**EXERCISE DESCRIPTION:**
The answer must consist of every line from the data that holds the string "Enthusiastic".

Collected data
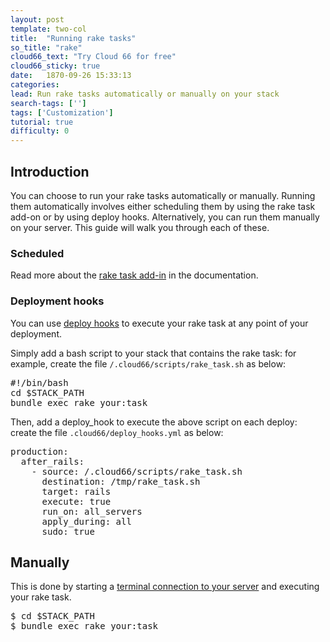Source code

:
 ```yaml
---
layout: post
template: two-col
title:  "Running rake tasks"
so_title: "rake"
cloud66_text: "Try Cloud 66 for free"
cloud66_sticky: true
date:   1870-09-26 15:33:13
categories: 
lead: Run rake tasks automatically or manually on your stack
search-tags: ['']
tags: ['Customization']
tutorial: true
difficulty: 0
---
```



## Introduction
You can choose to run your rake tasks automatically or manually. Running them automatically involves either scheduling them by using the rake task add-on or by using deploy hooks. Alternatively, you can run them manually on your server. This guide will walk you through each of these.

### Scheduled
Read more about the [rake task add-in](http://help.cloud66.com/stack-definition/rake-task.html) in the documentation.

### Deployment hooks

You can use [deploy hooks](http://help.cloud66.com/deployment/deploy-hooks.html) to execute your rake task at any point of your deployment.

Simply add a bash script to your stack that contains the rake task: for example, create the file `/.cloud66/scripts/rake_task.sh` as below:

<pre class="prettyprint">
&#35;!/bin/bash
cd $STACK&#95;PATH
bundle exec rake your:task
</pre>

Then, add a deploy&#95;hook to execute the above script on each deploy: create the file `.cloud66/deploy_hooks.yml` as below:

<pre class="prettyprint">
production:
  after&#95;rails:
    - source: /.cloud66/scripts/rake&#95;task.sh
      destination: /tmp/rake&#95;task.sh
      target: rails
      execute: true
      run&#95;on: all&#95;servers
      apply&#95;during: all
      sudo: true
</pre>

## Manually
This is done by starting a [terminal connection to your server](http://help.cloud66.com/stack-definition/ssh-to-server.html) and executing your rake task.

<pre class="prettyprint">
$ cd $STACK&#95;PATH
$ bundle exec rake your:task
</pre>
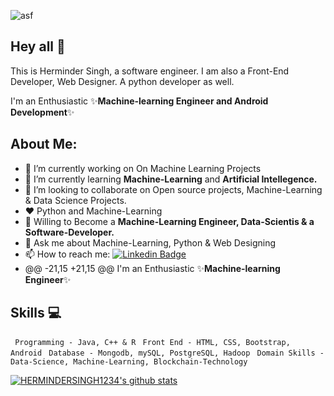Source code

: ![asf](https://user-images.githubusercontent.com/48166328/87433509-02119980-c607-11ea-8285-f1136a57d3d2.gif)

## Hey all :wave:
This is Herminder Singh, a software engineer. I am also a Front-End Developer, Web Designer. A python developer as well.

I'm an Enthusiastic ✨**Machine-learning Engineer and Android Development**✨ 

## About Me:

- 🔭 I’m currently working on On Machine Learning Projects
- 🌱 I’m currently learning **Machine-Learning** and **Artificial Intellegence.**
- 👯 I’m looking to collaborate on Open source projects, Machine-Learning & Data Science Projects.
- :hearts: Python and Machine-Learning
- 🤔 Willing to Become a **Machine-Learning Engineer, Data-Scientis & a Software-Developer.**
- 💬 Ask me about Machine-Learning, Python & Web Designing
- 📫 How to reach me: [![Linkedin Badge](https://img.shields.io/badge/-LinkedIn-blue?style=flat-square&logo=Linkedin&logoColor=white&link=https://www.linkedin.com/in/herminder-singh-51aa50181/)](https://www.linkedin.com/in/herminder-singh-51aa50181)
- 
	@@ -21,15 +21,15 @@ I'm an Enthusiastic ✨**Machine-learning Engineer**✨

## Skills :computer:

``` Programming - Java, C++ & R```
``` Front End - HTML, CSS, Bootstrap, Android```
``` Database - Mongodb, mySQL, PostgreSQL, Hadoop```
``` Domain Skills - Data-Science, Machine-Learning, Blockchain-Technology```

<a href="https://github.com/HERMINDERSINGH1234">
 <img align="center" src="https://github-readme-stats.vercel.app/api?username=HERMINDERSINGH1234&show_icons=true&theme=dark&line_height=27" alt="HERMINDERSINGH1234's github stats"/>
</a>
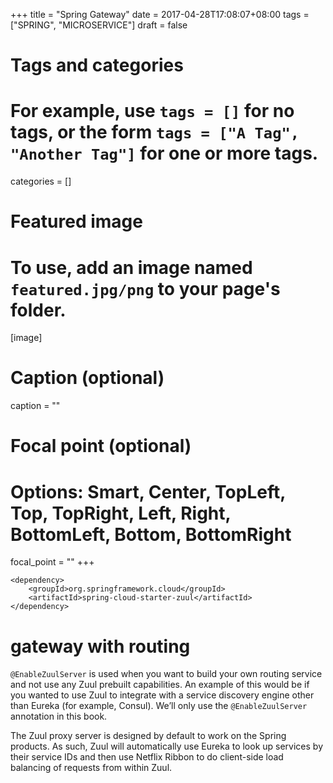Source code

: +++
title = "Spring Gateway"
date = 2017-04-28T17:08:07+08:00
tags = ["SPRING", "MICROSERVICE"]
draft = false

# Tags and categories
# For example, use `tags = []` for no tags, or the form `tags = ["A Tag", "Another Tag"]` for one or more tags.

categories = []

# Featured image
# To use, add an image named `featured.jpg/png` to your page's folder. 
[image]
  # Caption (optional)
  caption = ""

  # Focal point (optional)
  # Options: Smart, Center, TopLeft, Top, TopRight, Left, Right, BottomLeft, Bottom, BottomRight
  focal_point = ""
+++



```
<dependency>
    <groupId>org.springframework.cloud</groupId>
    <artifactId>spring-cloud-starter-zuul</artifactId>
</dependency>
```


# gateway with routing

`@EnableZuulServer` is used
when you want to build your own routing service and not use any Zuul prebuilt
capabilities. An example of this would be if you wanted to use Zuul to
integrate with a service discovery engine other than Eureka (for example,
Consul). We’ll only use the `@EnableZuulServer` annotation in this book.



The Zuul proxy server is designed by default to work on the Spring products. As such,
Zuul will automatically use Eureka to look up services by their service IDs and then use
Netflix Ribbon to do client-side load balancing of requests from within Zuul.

**EXERCISE RESULT:**
I'm an Enthusiastic ✨**Machine-learning Engineer and Android Development**✨ 
	@@ -21,15 +21,15 @@ I'm an Enthusiastic ✨**Machine-learning Engineer**✨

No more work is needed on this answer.